10.8 g of solid ammonium nitrate (NH4NO3, molar mass 80.052 g/mol) is dissolved in 150 mL of water.
The temperature change, ΔT, of the system is -5.1 ºC.
Calculate the heat of solution for ammonium nitrate in kJ/mol.
i did H=mct as .225 but thats wrong
I assume you used 10.8 g for mass but the water is what's cooled by the NH4NO3 so the water gives you the amount of cooling and that's for 10.8 g NH4NO3.
q = m*c*dT
Assuming density of water is 1 g/mL, mass H2O is 150 g.

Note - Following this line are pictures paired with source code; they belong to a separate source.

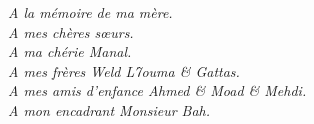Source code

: \cleardoublepage


\begin{acknowledgements}
\begin{flushright}
\emph{
A la mémoire de ma mère.\\
A mes chères sœurs.\\
A ma chérie Manal.\\
A mes frères Weld L7ouma \& Gattas.\\
A mes amis d'enfance Ahmed \& Moad \& Mehdi.\\
A mon encadrant Monsieur Bah.
}
\end{flushright}
\end{acknowledgements}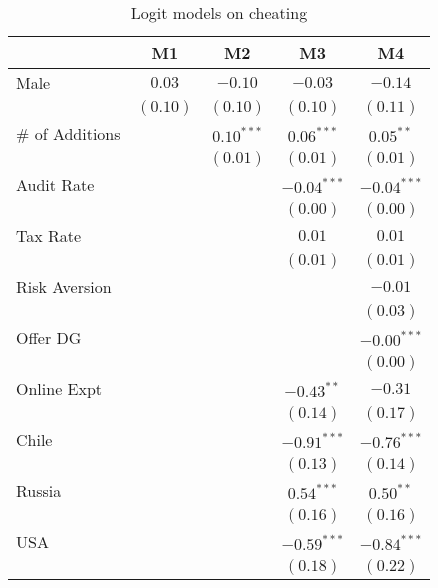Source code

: 
\begin{table}
\caption{Logit models on cheating}
\begin{center}
\begin{tabular}{l c c c c }
\hline
 & M1 & M2  & M3 & M4 \\
\hline
Male            & $0.03$       & $-0.10$      & $-0.03$       & $-0.14$       \\
                & $(0.10)$     & $(0.10)$     & $(0.10)$      & $(0.11)$      \\
\# of Additions &              & $0.10^{***}$ & $0.06^{***}$  & $0.05^{**}$   \\
                &              & $(0.01)$     & $(0.01)$      & $(0.01)$      \\
Audit Rate      &              &              & $-0.04^{***}$ & $-0.04^{***}$ \\
                &              &              & $(0.00)$      & $(0.00)$      \\
Tax Rate        &              &              & $0.01$        & $0.01$        \\
                &              &              & $(0.01)$      & $(0.01)$      \\
Risk Aversion   &              &              &               & $-0.01$       \\
                &              &              &               & $(0.03)$      \\
Offer DG        &              &              &               & $-0.00^{***}$ \\
                &              &              &               & $(0.00)$      \\
Online Expt     &              &              & $-0.43^{**}$  & $-0.31$       \\
                &              &              & $(0.14)$      & $(0.17)$      \\
Chile           &              &              & $-0.91^{***}$ & $-0.76^{***}$ \\
                &              &              & $(0.13)$      & $(0.14)$      \\
Russia          &              &              & $0.54^{***}$  & $0.50^{**}$   \\
                &              &              & $(0.16)$      & $(0.16)$      \\
USA             &              &              & $-0.59^{***}$ & $-0.84^{***}$ \\
                &              &              & $(0.18)$      & $(0.22)$      \\

\end{tabular}
\end{center}
\end{table}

q = 150 g x 4.184 J/g*C x -5.1 C = -3,201 kJ for 10.8 g NH4NO3.
mols NH4NO3 = 10.8 g/80.052 = 0.134 mols.
So delta H is 3201 kJ/0.135 mols or 23,711 kJ/mol NH4NO3.
You should go through and check my math. I estimated here and there and didn't use all of the decimal places.

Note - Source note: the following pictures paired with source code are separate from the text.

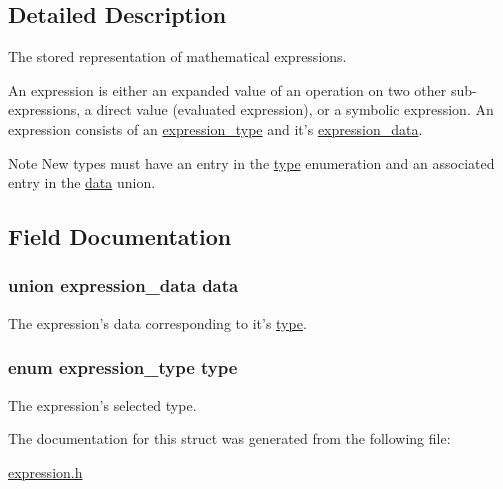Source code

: \subsection{Detailed Description}
The stored representation of mathematical expressions. 

An expression is either an expanded value of an operation on two other sub-\/expressions, a direct value (evaluated expression), or a symbolic expression. An expression consists of an \hyperlink{expression_8h_a5a6601c4e142145f0e87051cb21ece0f}{expression\+\_\+type} and it's \hyperlink{unionexpression__data}{expression\+\_\+data}.\begin{DoxyNote}{Note}
New types must have an entry in the \hyperlink{structexpression_a6c50b44c70231c1b3752f8516daa967c}{type} enumeration and an associated entry in the \hyperlink{structexpression_addb4bda6d311d21f3fd2bfdd12fc70ab}{data} union. 
\end{DoxyNote}


\subsection{Field Documentation}
\hypertarget{structexpression_addb4bda6d311d21f3fd2bfdd12fc70ab}{
\subsubsection[{data}]{\setlength{\rightskip}{0pt plus 5cm}union {\bf expression\+\_\+data} data}}\label{structexpression_addb4bda6d311d21f3fd2bfdd12fc70ab}


The expression's data corresponding to it's \hyperlink{structexpression_a6c50b44c70231c1b3752f8516daa967c}{type}. 

\hypertarget{structexpression_a6c50b44c70231c1b3752f8516daa967c}{
\subsubsection[{type}]{\setlength{\rightskip}{0pt plus 5cm}enum {\bf expression\+\_\+type} type}}\label{structexpression_a6c50b44c70231c1b3752f8516daa967c}


The expression's selected type. 



The documentation for this struct was generated from the following file\+:\begin{DoxyCompactItemize}
\item 
\hyperlink{expression_8h}{expression.\+h}\end{DoxyCompactItemize}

To calculate the heat of solution for ammonium nitrate, we can use the equation:
q = m × c × ΔT
where:
- q is the heat absorbed or released by the system,
- m is the mass of the ammonium nitrate dissolved in grams,
- c is the specific heat capacity of water (4.18 J/g·°C),
- ΔT is the change in temperature in degrees Celsius.

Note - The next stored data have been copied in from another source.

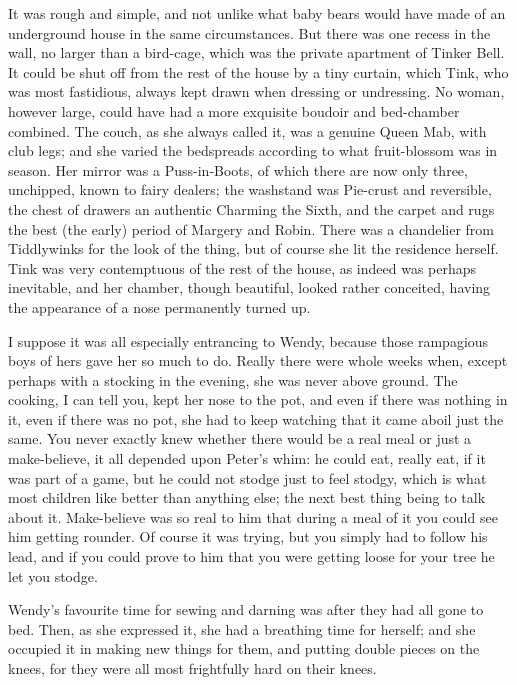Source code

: It was rough and simple, and not unlike what baby bears would have made
of an underground house in the same circumstances. But there was one
recess in the wall, no larger than a bird-cage, which was the private
apartment of Tinker Bell. It could be shut off from the rest of the
house by a tiny curtain, which Tink, who was most fastidious, always
kept drawn when dressing or undressing. No woman, however large, could
have had a more exquisite boudoir and bed-chamber combined. The couch,
as she always called it, was a genuine Queen Mab, with club legs; and
she varied the bedspreads according to what fruit-blossom was in
season. Her mirror was a Puss-in-Boots, of which there are now only
three, unchipped, known to fairy dealers; the washstand was Pie-crust
and reversible, the chest of drawers an authentic Charming the Sixth,
and the carpet and rugs the best (the early) period of Margery and
Robin. There was a chandelier from Tiddlywinks for the look of the
thing, but of course she lit the residence herself. Tink was very
contemptuous of the rest of the house, as indeed was perhaps
inevitable, and her chamber, though beautiful, looked rather conceited,
having the appearance of a nose permanently turned up.

I suppose it was all especially entrancing to Wendy, because those
rampagious boys of hers gave her so much to do. Really there were whole
weeks when, except perhaps with a stocking in the evening, she was
never above ground. The cooking, I can tell you, kept her nose to the
pot, and even if there was nothing in it, even if there was no pot, she
had to keep watching that it came aboil just the same. You never
exactly knew whether there would be a real meal or just a make-believe,
it all depended upon Peter's whim: he could eat, really eat, if it was
part of a game, but he could not stodge just to feel stodgy, which is
what most children like better than anything else; the next best thing
being to talk about it. Make-believe was so real to him that during a
meal of it you could see him getting rounder. Of course it was trying,
but you simply had to follow his lead, and if you could prove to him
that you were getting loose for your tree he let you stodge.

Wendy's favourite time for sewing and darning was after they had all
gone to bed. Then, as she expressed it, she had a breathing time for
herself; and she occupied it in making new things for them, and putting
double pieces on the knees, for they were all most frightfully hard on
their knees.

First, we need to convert the mass of the ammonium nitrate from grams to moles. We can use the molar mass of ammonium nitrate to do this:
moles = mass / molar mass
moles = 10.8 g / 80.052 g/mol
moles = 0.135 mol
Next, we can calculate the heat absorbed or released by the system using the equation:
q = m × c × ΔT
q = 0.135 mol × 4.18 J/g·°C × (-5.1 ºC)
Now, let's perform the calculation:
q = 0.135 mol × 4.18 J/g·°C × (-5.1 ºC)
q = -2.85303 J
Finally, we need to convert the heat from joules to kilojoules:
q(kJ) = q(J) / 1000
q(kJ) = -2.85303 J / 1000
q(kJ) = -0.00285303 kJ
Therefore, the heat of solution for ammonium nitrate is approximately -0.002853 kJ/mol.